19.  Construct the Taylor polynomial of given degree for a given function at a given point.

20.  Verify numerically and/or graphically how the Taylor expansion increases in accuracy as the degree of the polynomial increases.

21.  Construct the Taylor series for a given function at a given point.

22.  Find the interval of convergence for a given Taylor series.

23.  Find the Taylor series for (1 + x) ^ p.

24.  Given the Taylor series of a function f(x), find the Taylor series of f(g(x)), where g(x) is known as a polynomial or Taylor series.

25.  Differentiate or integrate the Taylor series.

26.  Find and apply error bound for Taylor series.

27.  Prove convergence of Taylor series by showing that error bounds approach zero.

28.  Calculate Fourier coefficients, Fourier approximations and Fourier series of given periodic functions.

29.  Calculate given harmonics, the energies of the various harmonics and the total energy of a given pulse train.

Module 4:  Introduction to Differential Equations.  Assignments 17 - 21, Text Chapter 11

1. Solve, algebraically or numerically, differential equations of the form dy/dx = f(x) and graphically represent the family of solutions.

2.  Solve, algebraically or numerically, differential equations of the form dy/dx = f(x) with initial condition x(a) = b.

3.  Know the meaning of the order of a differential equation and the implications for the number of arbitrary constants to be expected in the solution.

4.  Given a first-order differential equation plot its slope field and use to construct a representative family of solution curves, and/or the specific solution curve for a given initial condition.

5.  Given a slope field, match it with one of a given set of differential equations.

6.  Given a slope field, determine interval(s) over which a solution to the associated equation is expected.

7.  Apply Euler's Method to obtain an approximate solution to a given first-order differential equation, and assess the accuracy of the approximation.

8.  Given a first-order differential equation, determine if the variables can be separated and if so use this method to solve the equation.

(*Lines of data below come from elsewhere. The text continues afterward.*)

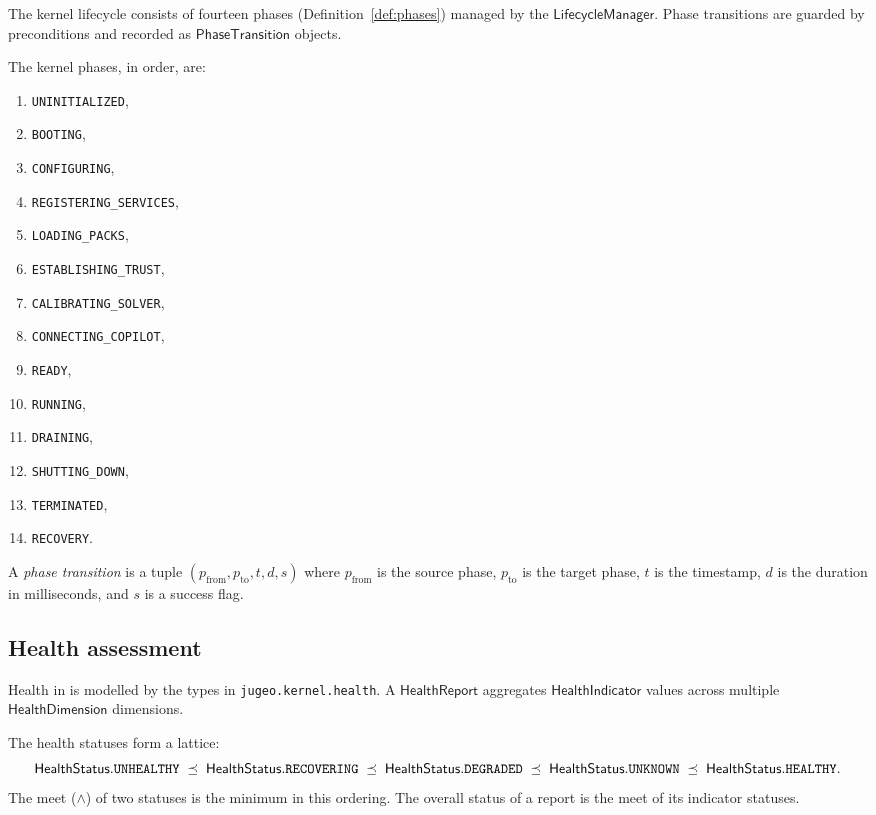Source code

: \documentclass[11pt]{article}
\newcommand{\LifeMgr}{\mathsf{LifecycleManager}}
\newcommand{\HealthRep}{\mathsf{HealthReport}}
\newcommand{\HealthInd}{\mathsf{HealthIndicator}}
\newcommand{\HealthDim}{\mathsf{HealthDimension}}
\newcommand{\HealthStat}{\mathsf{HealthStatus}}
\newcommand{\PhaseTrans}{\mathsf{PhaseTransition}}
\begin{document}
The \JuGeo{} kernel lifecycle consists of fourteen phases
(Definition~\ref{def:phases}) managed by the $\LifeMgr$.
Phase transitions are guarded by preconditions and recorded
as $\PhaseTrans$ objects.

\begin{definition}\label{def:phases}
The kernel phases, in order, are:
\begin{enumerate}
\item \texttt{UNINITIALIZED},
\item \texttt{BOOTING},
\item \texttt{CONFIGURING},
\item \texttt{REGISTERING\_SERVICES},
\item \texttt{LOADING\_PACKS},
\item \texttt{ESTABLISHING\_TRUST},
\item \texttt{CALIBRATING\_SOLVER},
\item \texttt{CONNECTING\_COPILOT},
\item \texttt{READY},
\item \texttt{RUNNING},
\item \texttt{DRAINING},
\item \texttt{SHUTTING\_DOWN},
\item \texttt{TERMINATED},
\item \texttt{RECOVERY}.
\end{enumerate}
\end{definition}

\begin{definition}\label{def:phasetrans}
A \emph{phase transition} is a tuple
$(p_{\mathrm{from}}, p_{\mathrm{to}}, t, d, s)$ where
$p_{\mathrm{from}}$ is the source phase, $p_{\mathrm{to}}$
is the target phase, $t$ is the timestamp, $d$ is the
duration in milliseconds, and $s$ is a success flag.
\end{definition}

\subsection{Health assessment}

Health in \JuGeo{} is modelled by the types in
\texttt{jugeo.kernel.health}.  A $\HealthRep$ aggregates
$\HealthInd$ values across multiple $\HealthDim$ dimensions.

\begin{definition}\label{def:healthlat}
The health statuses form a lattice:
\[
  \HealthStat.\texttt{UNHEALTHY}
  \;\tleq\; \HealthStat.\texttt{RECOVERING}
  \;\tleq\; \HealthStat.\texttt{DEGRADED}
  \;\tleq\; \HealthStat.\texttt{UNKNOWN}
  \;\tleq\; \HealthStat.\texttt{HEALTHY}.
\]
The meet ($\wedge$) of two statuses is the minimum in
this ordering.  The overall status of a report is the
meet of its indicator statuses.
\end{definition}
\end{document}
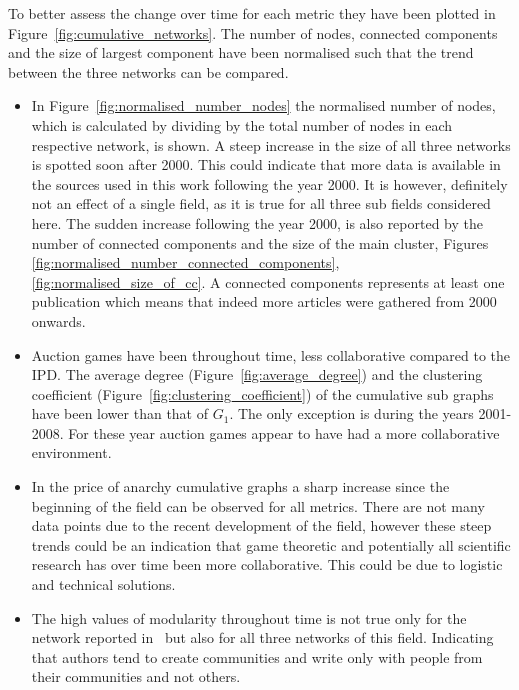\documentclass{article}
\theoremstyle{definition}
\begin{document}
\begin{table}[!hbtp]
    \centering
    \begin{adjustbox}{totalheight=\baselineskip, width=\textwidth}
    }
    \caption{Collaborativeness metrics for cumulative graphs' main clusters, \(G \subseteq \bar{G}_1\).}\label{table:clusters_cumulative}
\end{adjustbox}
\end{table}

To better assess the change over time for each metric they have been plotted in
Figure~\ref{fig:cumulative_networks}. The number of nodes, connected components
and the size of largest component have been normalised such that the trend between
the three networks can be compared.

\begin{itemize}
    \item In Figure~\ref{fig:normalised_number_nodes} the normalised number of nodes,
    which is calculated by dividing by the total number of nodes in each respective network,
    is shown. A steep increase in the size of all three networks is spotted soon after
    2000. This could indicate that more data is available in the sources
    used in this work following the year 2000. It is however, definitely not an effect
    of a single field, as it is true for all three sub fields considered here.
    The sudden increase following the year 2000, is also reported by the
    number of connected components and the size of the main cluster, Figures
    \ref{fig:normalised_number_connected_components}, \ref{fig:normalised_size_of_cc}.
    A connected components represents at least one publication which means that indeed
    more articles were gathered from 2000 onwards.
    \item Auction games have been throughout time, less collaborative compared
    to the IPD. The average degree (Figure~\ref{fig:average_degree})
    and the clustering coefficient (Figure~\ref{fig:clustering_coefficient}) of 
    the cumulative sub graphs have been lower than that of \(G_1\).
    The only exception is during the years 2001-2008. For these
    year auction games appear to have had a more collaborative environment.
    \item In the price of anarchy cumulative graphs a sharp increase since the 
    beginning of the field can be observed for all metrics. There are not
    many data points due to the recent development of the field, however
    these steep trends could be an indication that game theoretic and potentially
    all scientific research has over time been more collaborative. This could
    be due to logistic and technical solutions.
    \item The high values of modularity throughout time is not true only for the
    network reported in~\cite{Liu2015} but also for all three networks of this
    field. Indicating that authors tend to create communities and write only
    with people from their communities and not others.
\end{itemize}
\end{document}
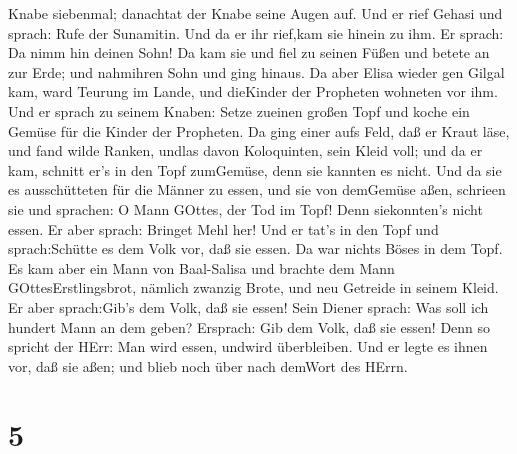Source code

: Knabe siebenmal; danachtat der Knabe seine Augen auf.  Und
er rief Gehasi und sprach: Rufe der Sunamitin. Und da er ihr rief,kam
sie hinein zu ihm. Er sprach: Da nimm hin deinen Sohn!  Da
kam sie und fiel zu seinen Füßen und betete an zur Erde; und nahmihren
Sohn und ging hinaus.  Da aber Elisa wieder gen Gilgal kam,
ward Teurung im Lande, und dieKinder der Propheten wohneten vor ihm. Und
er sprach zu seinem Knaben: Setze zueinen großen Topf und koche ein
Gemüse für die Kinder der Propheten.  Da ging einer aufs
Feld, daß er Kraut läse, und fand wilde Ranken, undlas davon
Koloquinten, sein Kleid voll; und da er kam, schnitt er's in den Topf
zumGemüse, denn sie kannten es nicht.  Und da sie es
ausschütteten für die Männer zu essen, und sie von demGemüse aßen,
schrieen sie und sprachen: O Mann GOttes, der Tod im Topf! Denn
siekonnten's nicht essen.  Er aber sprach: Bringet Mehl
her! Und er tat's in den Topf und sprach:Schütte es dem Volk vor, daß
sie essen. Da war nichts Böses in dem Topf.  Es kam aber
ein Mann von Baal-Salisa und brachte dem Mann GOttesErstlingsbrot,
nämlich zwanzig Brote, und neu Getreide in seinem Kleid. Er aber
sprach:Gib's dem Volk, daß sie essen!  Sein Diener sprach:
Was soll ich hundert Mann an dem geben? Ersprach: Gib dem Volk, daß sie
essen! Denn so spricht der HErr: Man wird essen, undwird überbleiben.
 Und er legte es ihnen vor, daß sie aßen; und blieb noch
über nach demWort des HErrn.

\hypertarget{section-4}{%
\section{5}\label{section-4}}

9.  Solve, by setting up and solving a differential equation, problems involving growth, decay, Newton's Law of Cooling, and situations with similar behavior.

10.  Apply the definitions of stable and unstable equilibrium to determine the nature of a given solution.

11. Set up, solve and interpret solutions in a variety of applications problems using differential equations, including the logistic equation.

12.  Use the phase plane to investigate the behavior of solutions to a given system of differential equations.

13.  Use nullclines to analyze the nature of the solution trajectories of a system of two simultaneous first-order differential equations, and the nature of various equilibrium solutions.

14.  Apply second-order differential equations with constant coefficients to mechanical systems and oscillating circuits and interpret solutions.

Specific objectives are also stated at the course homepage, where they are correlated assignment by assignment.

Requirement of communication

Regular communication is required of the student. This includes turning in assignments in a timely fashion and responding in a timely manner to feedback on these assignments. Any deviation of more than three days from the chosen schedule of the course must be approved in advance by the instructor. Exceptions will of course be made in the event of documented illness or other unexpected emergencies, but the instructor should be informed of such situations within a reasonable time of occurrence.

After registering for the course you will get an email, sent to your VCCS email account, with instructions for Orientation and Startup.  This process will constitute appropriately the first week's assignments for your course (about the first half of the week during the shorter summer term), and will show you the basic navigation of the website including how to communicate, submit work, locate assignments and due dates, and more.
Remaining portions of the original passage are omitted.